İslâm, ne herkesin kıskanmasına ve buğz etmesi­ne sebep olacak derecede lüks yaşamayı, ne de bunun aksine, son derece pejmürde bir görünüm sergilemeyi tasvip eder. İslâm, mütevâzî bir hayatı ve sâde bir gö­rünümü mükemmel bir imanın belirtisi sayar. Sahâbe, sadece fakir ve yoksul oldukları dönemlerde değil, yö­netimde bulundukları ve maddî imkânlar sahibi olduk­ları dönemlerde de örnek sayılacak mütevâzî bir hayat sürmeye özen göstermişlerdir.

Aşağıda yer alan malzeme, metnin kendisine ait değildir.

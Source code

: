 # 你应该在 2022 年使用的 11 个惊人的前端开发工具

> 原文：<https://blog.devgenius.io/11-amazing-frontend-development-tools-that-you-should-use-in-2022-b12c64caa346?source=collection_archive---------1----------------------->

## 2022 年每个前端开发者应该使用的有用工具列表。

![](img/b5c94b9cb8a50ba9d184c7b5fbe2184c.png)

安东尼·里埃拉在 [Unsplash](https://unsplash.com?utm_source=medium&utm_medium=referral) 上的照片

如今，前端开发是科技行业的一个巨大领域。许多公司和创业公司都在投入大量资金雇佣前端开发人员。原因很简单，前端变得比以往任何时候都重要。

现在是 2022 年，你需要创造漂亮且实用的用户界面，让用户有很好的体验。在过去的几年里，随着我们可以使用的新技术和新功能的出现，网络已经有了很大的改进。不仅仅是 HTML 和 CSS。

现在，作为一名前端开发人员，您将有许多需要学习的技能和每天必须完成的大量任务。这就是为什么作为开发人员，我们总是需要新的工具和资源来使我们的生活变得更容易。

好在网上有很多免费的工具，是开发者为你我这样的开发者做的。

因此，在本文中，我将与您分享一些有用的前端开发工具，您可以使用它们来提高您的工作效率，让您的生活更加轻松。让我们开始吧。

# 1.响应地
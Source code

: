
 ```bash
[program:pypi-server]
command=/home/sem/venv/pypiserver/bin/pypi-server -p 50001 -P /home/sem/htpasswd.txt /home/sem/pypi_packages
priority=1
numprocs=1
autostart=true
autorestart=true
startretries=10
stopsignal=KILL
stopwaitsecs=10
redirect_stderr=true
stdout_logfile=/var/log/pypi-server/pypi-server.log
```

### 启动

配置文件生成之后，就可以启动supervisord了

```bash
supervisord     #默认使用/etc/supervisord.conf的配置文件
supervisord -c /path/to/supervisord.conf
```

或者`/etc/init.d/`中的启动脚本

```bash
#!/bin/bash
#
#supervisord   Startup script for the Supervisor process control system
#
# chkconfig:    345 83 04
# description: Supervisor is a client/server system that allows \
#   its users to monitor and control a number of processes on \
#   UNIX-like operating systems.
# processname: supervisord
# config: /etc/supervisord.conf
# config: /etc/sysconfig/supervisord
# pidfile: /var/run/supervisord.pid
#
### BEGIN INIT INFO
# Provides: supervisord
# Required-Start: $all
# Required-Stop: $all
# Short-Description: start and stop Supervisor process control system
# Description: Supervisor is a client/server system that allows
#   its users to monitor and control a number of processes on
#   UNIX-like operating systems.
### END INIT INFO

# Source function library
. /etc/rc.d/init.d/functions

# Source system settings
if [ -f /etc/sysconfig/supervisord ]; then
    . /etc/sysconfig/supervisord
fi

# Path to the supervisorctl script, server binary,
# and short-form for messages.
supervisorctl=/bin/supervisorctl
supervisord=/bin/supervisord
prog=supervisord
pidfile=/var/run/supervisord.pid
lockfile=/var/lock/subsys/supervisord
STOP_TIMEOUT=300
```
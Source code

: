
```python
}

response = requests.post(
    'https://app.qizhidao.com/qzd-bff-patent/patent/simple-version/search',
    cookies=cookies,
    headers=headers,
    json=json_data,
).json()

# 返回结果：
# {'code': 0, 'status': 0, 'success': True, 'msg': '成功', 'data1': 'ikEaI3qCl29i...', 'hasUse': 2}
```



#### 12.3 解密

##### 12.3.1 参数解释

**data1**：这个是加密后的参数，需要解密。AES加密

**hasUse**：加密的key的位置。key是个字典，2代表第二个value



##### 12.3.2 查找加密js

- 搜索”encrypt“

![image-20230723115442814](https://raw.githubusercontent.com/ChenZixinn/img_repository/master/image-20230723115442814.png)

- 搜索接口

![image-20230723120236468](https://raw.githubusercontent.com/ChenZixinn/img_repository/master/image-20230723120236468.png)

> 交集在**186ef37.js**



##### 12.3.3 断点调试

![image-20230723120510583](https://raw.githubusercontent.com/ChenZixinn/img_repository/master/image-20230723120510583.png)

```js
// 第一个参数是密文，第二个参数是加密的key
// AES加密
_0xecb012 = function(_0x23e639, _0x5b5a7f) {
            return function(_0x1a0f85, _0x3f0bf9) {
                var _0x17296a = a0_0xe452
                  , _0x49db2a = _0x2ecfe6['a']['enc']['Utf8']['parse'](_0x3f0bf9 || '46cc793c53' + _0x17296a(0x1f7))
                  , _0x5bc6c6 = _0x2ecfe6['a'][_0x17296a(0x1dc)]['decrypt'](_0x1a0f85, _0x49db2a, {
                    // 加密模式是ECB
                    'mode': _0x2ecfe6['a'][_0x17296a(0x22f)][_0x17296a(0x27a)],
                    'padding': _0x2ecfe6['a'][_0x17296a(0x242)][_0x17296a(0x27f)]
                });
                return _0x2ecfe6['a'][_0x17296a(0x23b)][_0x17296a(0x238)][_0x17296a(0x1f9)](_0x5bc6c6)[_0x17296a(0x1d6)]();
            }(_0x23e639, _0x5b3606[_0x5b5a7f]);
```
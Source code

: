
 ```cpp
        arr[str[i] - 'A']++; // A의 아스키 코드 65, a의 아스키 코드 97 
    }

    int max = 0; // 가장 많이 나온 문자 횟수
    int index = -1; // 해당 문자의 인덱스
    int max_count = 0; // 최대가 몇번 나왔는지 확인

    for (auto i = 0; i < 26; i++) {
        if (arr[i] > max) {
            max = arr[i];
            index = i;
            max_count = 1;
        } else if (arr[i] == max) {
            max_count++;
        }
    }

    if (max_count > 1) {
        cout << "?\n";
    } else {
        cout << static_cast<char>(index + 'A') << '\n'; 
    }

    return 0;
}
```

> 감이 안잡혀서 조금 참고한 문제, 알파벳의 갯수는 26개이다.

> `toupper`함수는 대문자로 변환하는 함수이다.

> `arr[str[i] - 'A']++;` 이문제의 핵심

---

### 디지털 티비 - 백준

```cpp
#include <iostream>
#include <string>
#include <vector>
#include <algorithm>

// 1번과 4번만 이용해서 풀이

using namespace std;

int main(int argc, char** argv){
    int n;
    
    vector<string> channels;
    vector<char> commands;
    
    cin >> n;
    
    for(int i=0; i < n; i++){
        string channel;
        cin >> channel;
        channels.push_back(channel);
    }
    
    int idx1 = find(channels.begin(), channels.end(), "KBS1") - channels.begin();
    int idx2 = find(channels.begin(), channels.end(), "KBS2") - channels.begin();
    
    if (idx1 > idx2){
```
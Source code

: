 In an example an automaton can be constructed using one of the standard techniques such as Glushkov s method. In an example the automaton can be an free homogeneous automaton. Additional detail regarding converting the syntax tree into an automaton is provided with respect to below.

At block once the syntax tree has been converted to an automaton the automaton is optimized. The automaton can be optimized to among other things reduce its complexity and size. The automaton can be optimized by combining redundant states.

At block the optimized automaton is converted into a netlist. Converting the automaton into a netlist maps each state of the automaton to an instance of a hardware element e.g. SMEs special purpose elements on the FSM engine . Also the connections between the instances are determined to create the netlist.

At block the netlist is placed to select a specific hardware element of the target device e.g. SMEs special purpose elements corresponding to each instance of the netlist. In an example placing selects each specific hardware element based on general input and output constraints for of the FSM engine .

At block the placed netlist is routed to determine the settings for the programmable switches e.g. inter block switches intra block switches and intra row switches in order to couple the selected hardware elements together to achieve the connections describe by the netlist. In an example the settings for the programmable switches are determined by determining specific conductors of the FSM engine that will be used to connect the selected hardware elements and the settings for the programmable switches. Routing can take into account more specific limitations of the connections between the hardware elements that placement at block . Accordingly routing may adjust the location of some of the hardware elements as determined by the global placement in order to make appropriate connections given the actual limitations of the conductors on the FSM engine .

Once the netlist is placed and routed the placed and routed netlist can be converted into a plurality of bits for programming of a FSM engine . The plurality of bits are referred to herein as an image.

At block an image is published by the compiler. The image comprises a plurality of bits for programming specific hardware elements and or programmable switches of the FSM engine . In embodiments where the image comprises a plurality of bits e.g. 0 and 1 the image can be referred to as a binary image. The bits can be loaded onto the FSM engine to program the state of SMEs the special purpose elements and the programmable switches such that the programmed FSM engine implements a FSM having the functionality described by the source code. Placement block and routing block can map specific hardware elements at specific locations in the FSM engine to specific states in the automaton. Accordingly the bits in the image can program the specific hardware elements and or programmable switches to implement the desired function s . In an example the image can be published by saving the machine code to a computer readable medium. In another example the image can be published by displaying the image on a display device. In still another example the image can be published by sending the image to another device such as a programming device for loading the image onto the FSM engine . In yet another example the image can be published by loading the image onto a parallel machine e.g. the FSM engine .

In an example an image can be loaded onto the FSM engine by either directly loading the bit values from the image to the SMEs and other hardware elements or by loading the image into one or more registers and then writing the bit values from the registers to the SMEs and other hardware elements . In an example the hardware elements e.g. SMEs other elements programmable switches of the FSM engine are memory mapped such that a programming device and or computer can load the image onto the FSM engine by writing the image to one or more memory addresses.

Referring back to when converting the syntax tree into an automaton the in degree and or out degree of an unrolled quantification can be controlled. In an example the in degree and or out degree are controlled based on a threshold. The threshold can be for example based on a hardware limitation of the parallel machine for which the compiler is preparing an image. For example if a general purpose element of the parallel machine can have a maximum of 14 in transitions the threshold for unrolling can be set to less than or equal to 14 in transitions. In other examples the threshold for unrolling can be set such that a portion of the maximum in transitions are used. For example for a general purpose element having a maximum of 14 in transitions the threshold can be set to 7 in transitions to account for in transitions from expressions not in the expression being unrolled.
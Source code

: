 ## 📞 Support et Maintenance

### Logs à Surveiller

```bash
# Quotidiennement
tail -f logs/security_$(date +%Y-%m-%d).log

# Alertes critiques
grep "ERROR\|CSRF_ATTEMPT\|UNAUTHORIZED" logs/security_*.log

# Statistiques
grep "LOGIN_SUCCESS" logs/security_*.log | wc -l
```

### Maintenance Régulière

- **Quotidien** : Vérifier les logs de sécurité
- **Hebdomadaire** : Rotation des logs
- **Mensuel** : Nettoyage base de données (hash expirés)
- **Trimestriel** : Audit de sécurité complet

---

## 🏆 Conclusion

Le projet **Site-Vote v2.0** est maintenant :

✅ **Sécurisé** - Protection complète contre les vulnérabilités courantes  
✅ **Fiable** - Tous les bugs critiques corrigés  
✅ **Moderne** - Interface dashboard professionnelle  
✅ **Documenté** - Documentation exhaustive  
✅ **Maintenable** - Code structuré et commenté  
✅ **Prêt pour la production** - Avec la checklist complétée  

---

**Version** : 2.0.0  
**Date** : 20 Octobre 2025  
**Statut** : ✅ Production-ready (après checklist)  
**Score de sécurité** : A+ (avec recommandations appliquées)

Bizler de günümüzde tüketim canavarı haline getirilmeye çalışılan toplumun bir parçası olmaktan ka­çınmalı, Efendimizin buyurduğu üzere sade yaşamalı­yız. Allah bize O’nun sünneti üzere bir yaşam sürmeyi nasip etsin. Zira onun yolundan en küçük bir sapma hem dünyamızı hem de ahiretimizi helake sürükleyecektir.